Há um grande equívoco em fazer o mundo cair sobre a cabeça dela. Nós, artistas brasileiros, populares-eruditos, temos de ir a Dilma e despertar na Presidente os sentimentos culturais que a filha de Sérgio Buarque de Holanda, a irmã de Chico, de Miúcha e toda família Buarque de Hollanda têm: sensibilidade extrema cultural.

Por amor a Dilma, à sua pessoa e ao Brasil, a Presidente tem de ouvir a Voz dos Artistas.

Na Ditadura fomos calados pela Tortura, Censura, mas sempre pudemos construir com as estruturas de Poder uma Arte Pública avalancadora de um Brasil mais que sem Miséria, luxuriosamente rico na Cultura Pública, Social, Politica.

Estamos na Idade da Inteligência, coincidindo com a bancarrota da Ordem Neoliberal do mundo das Energias Devastadoras.
Estamos vivendo um fim desta Idade Mydia, em que os Estados ainda são submissos à sociedade Mercantil de Espetáculos. Estamos próximos a um Renascimento.

Um país como o Brasil não pode estar drogado pelos peidos das celebridades, pelos chiliques dos reality shows, pelo fundamentalismo evangélico.

Por não tocar na Cultura em sua eleição Dilma deixou que este lugar nobre fosse tomado pelo besteirol moralista de um findamentalismo político. Quer que o Brasil vire um Irã de Jesus!?

Há políticos que não engolem a Arte Popular Orgyastica e Anarquista brasileira e querem levar para o povo a cultura falida da idade Mydia: o Palco Italiano por exemplo. Há exemplos de Políticos que acham que o Povo deve ter acesso à mesma mediocridade da Cultura Enfeite que a mediocridade Burguesa e Pequeno Burguesa produz no Mercado Cartorial da Arte Careta. E vêem nisso uma forma de Justiça Social.

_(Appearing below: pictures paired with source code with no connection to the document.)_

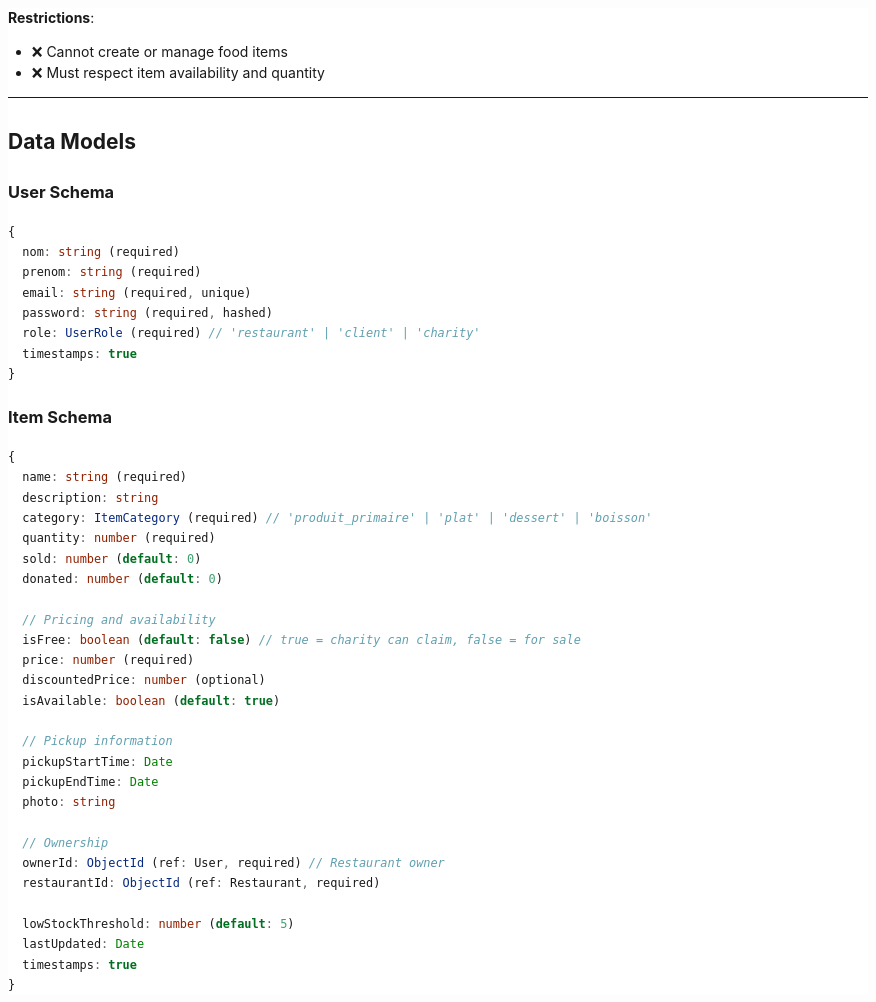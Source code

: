 **Restrictions**:
- ❌ Cannot create or manage food items
- ❌ Must respect item availability and quantity

---

## Data Models

### User Schema
```typescript
{
  nom: string (required)
  prenom: string (required)
  email: string (required, unique)
  password: string (required, hashed)
  role: UserRole (required) // 'restaurant' | 'client' | 'charity'
  timestamps: true
}
```

### Item Schema
```typescript
{
  name: string (required)
  description: string
  category: ItemCategory (required) // 'produit_primaire' | 'plat' | 'dessert' | 'boisson'
  quantity: number (required)
  sold: number (default: 0)
  donated: number (default: 0)
  
  // Pricing and availability
  isFree: boolean (default: false) // true = charity can claim, false = for sale
  price: number (required)
  discountedPrice: number (optional)
  isAvailable: boolean (default: true)
  
  // Pickup information
  pickupStartTime: Date
  pickupEndTime: Date
  photo: string
  
  // Ownership
  ownerId: ObjectId (ref: User, required) // Restaurant owner
  restaurantId: ObjectId (ref: Restaurant, required)
  
  lowStockThreshold: number (default: 5)
  lastUpdated: Date
  timestamps: true
}
```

Há grande Valor Econômico na cultura das massas, que já há muito fabricam os “finos biscoitos” oswaldianos, produzindo dinamização do Crescimento Social, Estético e trans-humano de um Povo. Sentimentos culturais motores do desejo desta Mudança de Era.

Não vamos marcar passo com falsas polêmicas.

Vamos direto aos Tabús.

E fazer deste ano do Dragão um ano de Grande Prosperidade da Vida Cuidada Culturalmente, sem o chicote dos cortes e da escravidão à uma Burocracia que se mete na área da Cultura, que quer nos escravizar, miserabilizar. Não suporto mais esta Tirania da Burocracia que sofremos todo 1º Ano do Governo Dilma.

Nós Artistas, nós Povo Brasileiro, temos de trazer a Revolução que os árabes trouxeram de Volta, dando ênfase na área em que o Brasil é poderoso, rico, brilhantes: a CULTURA Antropófaga, Mestiça, progressiva, universal. A Babel que deu certo.

JOSÉ CELSO MARTINEZ CORREA é diretor de teatro e líder do Teatro Oficina Uzyna Uzona.